1) Depends on thickness of insulation.
2) Depends on the type of insolation.
Goose (yes) they pack-out and you lose worth, synthetic (no) it is not as warm as the top, but it still functions.


----------



## adgeiser (May 26, 2009)

I have their two person bag..... and love it.
We use it mostly for camping while on kayak trips but have used it twice now backpacking. 

we also have 3 Marmot bags, 2 TNF bags and a REI 10 degree Down bag, when we are going together we bring the BA.

no complaints after a year.


----------



## gringoanthony (Jul 4, 2009)

I have a Big Agnes Encampment + Big Agnes Insulated Air Core and love them. However, I'm a warm sleeper who hates mummy bags. I've never had trouble rolling over, etc... in the bag. They are definitely not good down to 15 deg as rated. But, I've slept in mine down to freezing and a bit lower and have no complaints. The air core takes a little effort to inflate, but is well worth it. It is far more comfortable and compact than any self-inflating pad I've ever slept on. I also like that the pad stays in place with the integrated sleeve on my bag.

Your best bet may be to go to REI or someplace similar and try out the Big Agnes with the insulated Air Core pad for yourself . . .


----------



## Bluefunk (Jul 15, 2011)

Don said:


> True/ Not True.
> 1) Depends on thickness of insulation.
> 2) Depends on the type of insolation.
> Goose (yes) they pack-out and you lose worth, synthetic (no) it is not as warm as the top, but it still functions.


It doesn’t matter if the insulation is down or synthetic or monkey poo, if it is compressed and has no loft you loose the ability to insulate and loose heat. Yes down will compress smaller then synthetic but laying on synthetic compresses all the loft too.(same with monkey poo) The problem with the Big Agnes sleeping bags is cold air coming in the gaps between the pad and bag, and since the area in the bag is larger it takes more body heat to warm the bag. Remember insulation doesn't generate heat. 

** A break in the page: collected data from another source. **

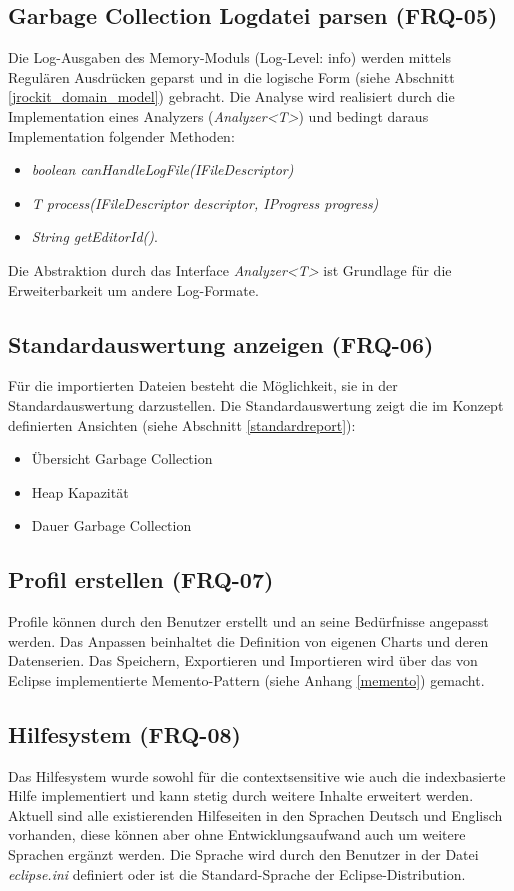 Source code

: \subsection{Garbage Collection Logdatei parsen (FRQ-05)}
Die Log-Ausgaben des Memory-Moduls (Log-Level: info) werden mittels Regulären Ausdrücken geparst und in die logische Form (siehe Abschnitt \ref{jrockit_domain_model}) gebracht. Die Analyse wird realisiert durch die Implementation eines Analyzers (\textit{Analyzer\textless T\textgreater}) und bedingt daraus Implementation folgender Methoden:
\begin{itemize}
\item \textit{boolean canHandleLogFile(IFileDescriptor)}
\item \textit{T process(IFileDescriptor descriptor, IProgress progress)}
\item \textit{String getEditorId()}.
\end{itemize}
Die Abstraktion durch das Interface \textit{Analyzer\textless T\textgreater} ist Grundlage für die Erweiterbarkeit um andere Log-Formate.

\subsection{Standardauswertung anzeigen (FRQ-06)}
Für die importierten Dateien besteht die Möglichkeit, sie in der Standardauswertung darzustellen. Die Standardauswertung zeigt die im Konzept definierten Ansichten (siehe Abschnitt \ref{standardreport}):
\begin{itemize}
\item Übersicht Garbage Collection
\item Heap Kapazität
\item Dauer Garbage Collection
\end{itemize}

\subsection{Profil erstellen (FRQ-07)}
Profile können durch den Benutzer erstellt und an seine Bedürfnisse angepasst werden. Das Anpassen beinhaltet die Definition von eigenen Charts und deren Datenserien. Das Speichern, Exportieren und Importieren wird über das von Eclipse implementierte Memento-Pattern (siehe Anhang \ref{memento}) gemacht.

\subsection{Hilfesystem (FRQ-08)}
Das Hilfesystem wurde sowohl für die contextsensitive wie auch die indexbasierte Hilfe implementiert und kann stetig durch weitere Inhalte erweitert werden. Aktuell sind alle existierenden Hilfeseiten in den Sprachen Deutsch und Englisch vorhanden, diese können aber ohne Entwicklungsaufwand auch um weitere Sprachen ergänzt werden. Die Sprache wird durch den Benutzer in der Datei \textit{eclipse.ini} definiert oder ist die Standard-Sprache der Eclipse-Distribution.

I love the aircore insulated pads and have uses them with a closed cell pad underneath on -40 degree trips on Denali. I have also used it on Aconcagua, and in Peru and Nepal. I highly recommend them.


----------



## powdahound76 (Jul 20, 2006)

Well.
I have a BA Zirkel size L and I love it. I bought it specifically because I am a side sleeper and am a wiggly sleeper. Used to be all tangled and twisted, but no more. I use any self inflating pad I want, but most times use the BA pad that it came with (got to love promo deals). I do use a BA AirCore noninsulated pad in the warm months and have used an Exped insulated mat in the sleeve and am pleased with both. I will agree with someone above, you have to wear something to bed or you will be stickin to you bag before you can say boo.
I still use a high end cold weather down bag for teens and down, but for late spring, summer, and fall, the BA bag does me well.


----------



## cataraftgirl (Jun 5, 2009)

Bluefunk said:


> It doesn’t matter if the insulation is down or synthetic or monkey poo, if it is compressed and has no loft you loose the ability to insulate and loose heat. Yes down will compress smaller then synthetic but laying on synthetic compresses all the loft too.(same with monkey poo) The problem with the Big Agnes sleeping bags is cold air coming in the gaps between the pad and bag, and since the area in the bag is larger it takes more body heat to warm the bag. Remember insulation doesn't generate heat.
> 
> Bingo !!!!!
> That was my thinking.....loft and trapping of air in those fibers is what insulates, not thickness. Compressed insulation has no loft. It looks like BA is trying to improve the area where the pad sleeve and bag meet in some of their newer products.
> KJ


----------



## slamkal (Apr 8, 2009)

Scratch monkey poo off the consideration list


----------